Title: How to Save a Life
Author: Sara Zarr
Publication date: September 1, 2012
Publisher: Usborne
Format: Paperback
ISBN: 978-1-4095-4675-7
Length: 412 pages
Genre: Contemporary
Age group: Young Adult
Source: Publisher
Add it: Goodreads
Buy it: Amazon US | Amazon UK | The Book Depository
Synopsis
Everyone knows how to live, be who they are, find their place. But I’m still waiting.
Jill’s life lost all meaning when her dad died. Friend, boyfriend, college – nothing matters any more. Then her mother drops a bombshell. She’s going to adopt a baby. Mandy is desperate for her life to change. Seventeen, pregnant and leaving home, she is sure of only one thing – her baby must never have a life like hers, whatever it takes.

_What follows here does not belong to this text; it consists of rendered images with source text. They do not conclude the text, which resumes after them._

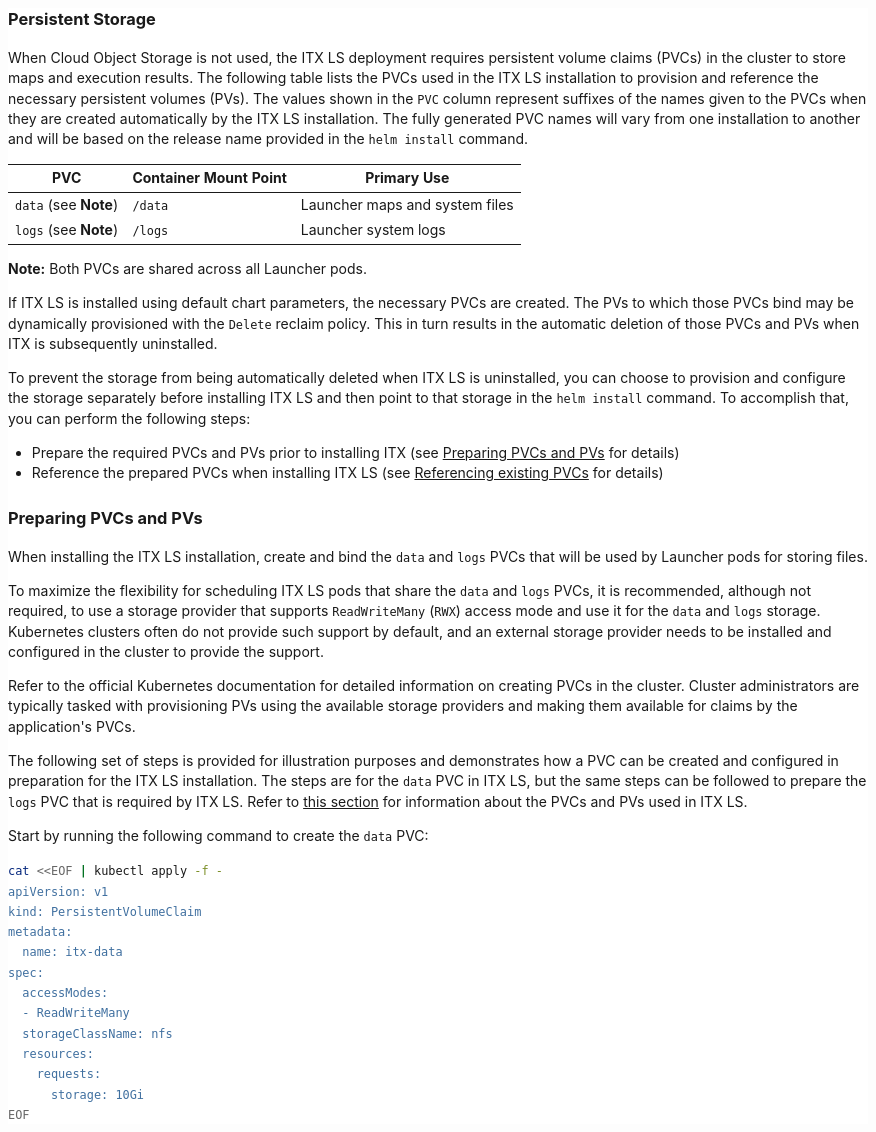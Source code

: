### Persistent Storage
When Cloud Object Storage is not used, the ITX LS deployment requires persistent volume claims (PVCs) in the cluster to store maps and execution results. The following table lists the PVCs used in the ITX LS installation to provision and reference the necessary persistent volumes (PVs). The values shown in the `PVC` column represent suffixes of the names given to the PVCs when they are created automatically by the ITX LS installation. The fully generated PVC names will vary from one installation to another and will be based on the release name provided in the `helm install` command.

| PVC                       | Container Mount Point     | Primary Use                        |
| ------------------------- | ------------------------- | ---------------------------------- |
| `data` (see **Note**)     | `/data`                   | Launcher maps and system files |   
| `logs` (see **Note**)     | `/logs`                   | Launcher system logs |   

**Note:** Both PVCs are shared across all Launcher pods.

If ITX LS is installed using default chart parameters, the necessary PVCs are created. The PVs to which those PVCs bind may be dynamically provisioned with the `Delete` reclaim policy. This in turn results in the automatic deletion of those PVCs and PVs when ITX is subsequently uninstalled. 

To prevent the storage from being automatically deleted when ITX LS is uninstalled, you can choose to provision and configure the storage separately before installing ITX LS and then point to that storage in the `helm install` command. To accomplish that, you can perform the following steps:

* Prepare the required PVCs and PVs prior to installing ITX (see [Preparing PVCs and PVs](#preparing-pvcs-and-pvs) for details)
* Reference the prepared PVCs when installing ITX LS (see [Referencing existing PVCs](#referencing-existing-pvcs) for details)

### Preparing PVCs and PVs

When installing the ITX LS installation, create and bind the `data` and `logs` PVCs that will be used by Launcher pods for storing files.

To maximize the flexibility for scheduling ITX LS pods that share the `data` and `logs` PVCs, it is recommended, although not required, to use a storage provider that supports `ReadWriteMany` (`RWX`) access mode and use it for the `data` and `logs` storage. Kubernetes clusters often do not provide such support by default, and an external storage provider needs to be installed and configured in the cluster to provide the support.

Refer to the official Kubernetes documentation for detailed information on creating PVCs in the cluster. Cluster administrators are typically tasked with provisioning PVs using the available storage providers and making them available for claims by the application's PVCs.

The following set of steps is provided for illustration purposes and demonstrates how a PVC can be created and configured in preparation for the ITX LS installation. The steps are for the `data` PVC in ITX LS, but the same steps can be followed to prepare the `logs` PVC that is required by ITX LS. Refer to [this section](#storage-considerations) for information about the PVCs and PVs used in ITX LS.

Start by running the following command to create the `data` PVC:

```bash
cat <<EOF | kubectl apply -f - 
apiVersion: v1
kind: PersistentVolumeClaim
metadata:
  name: itx-data
spec:
  accessModes:
  - ReadWriteMany
  storageClassName: nfs
  resources:
    requests:
      storage: 10Gi
EOF
```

Heart-achingly beautiful, How to Save a Life is about finding love, truth and your place in the world… all where you least expect it.
My thoughts
How to Save a Life was the first book I’ve read by Sara Zarr and I have to say, I’m really impressed. Contemporary fiction is one of my favourite genres but at the same time, books like this can be quite tricky. Books dealing with the loss of a loved one can quite easily turn into something very cheesy and over-the-top. However, it’s definitely not the case with How to Save a Life. Not only is Zarr’s book frighteningly real, its concept is very unique and I love the message it conveys.
The book tells the story of two seventeen year-old girls with two completely different backgrounds. Mandy grew up in a single-parent family by her alcoholic mother – she dropped out of high school, never really had friends or a loving family. She’s desperately trying to get away from her old life and start it all over again, to build a better future for herself and the baby but doesn’t know how. And we have Jill, only child to a well-to-do mother, who has just lost her father in an accident and who’s been trying to go back to her old self ever since, without success. I didn’t really manage to connect to either of them at first: I found Mandy quite naive and ‘away with the fairies’, and Jill very rude and full of herself, but they both grew on me soon enough. And I loved the contrast between the two of them: the fact that apart from the baby, Mandy has nothing or no one else – not even a proper, loving family or a better future to look forward to, while Jill has a loving mum and friends she could count on and all she does is drive them away and completely alienate herself.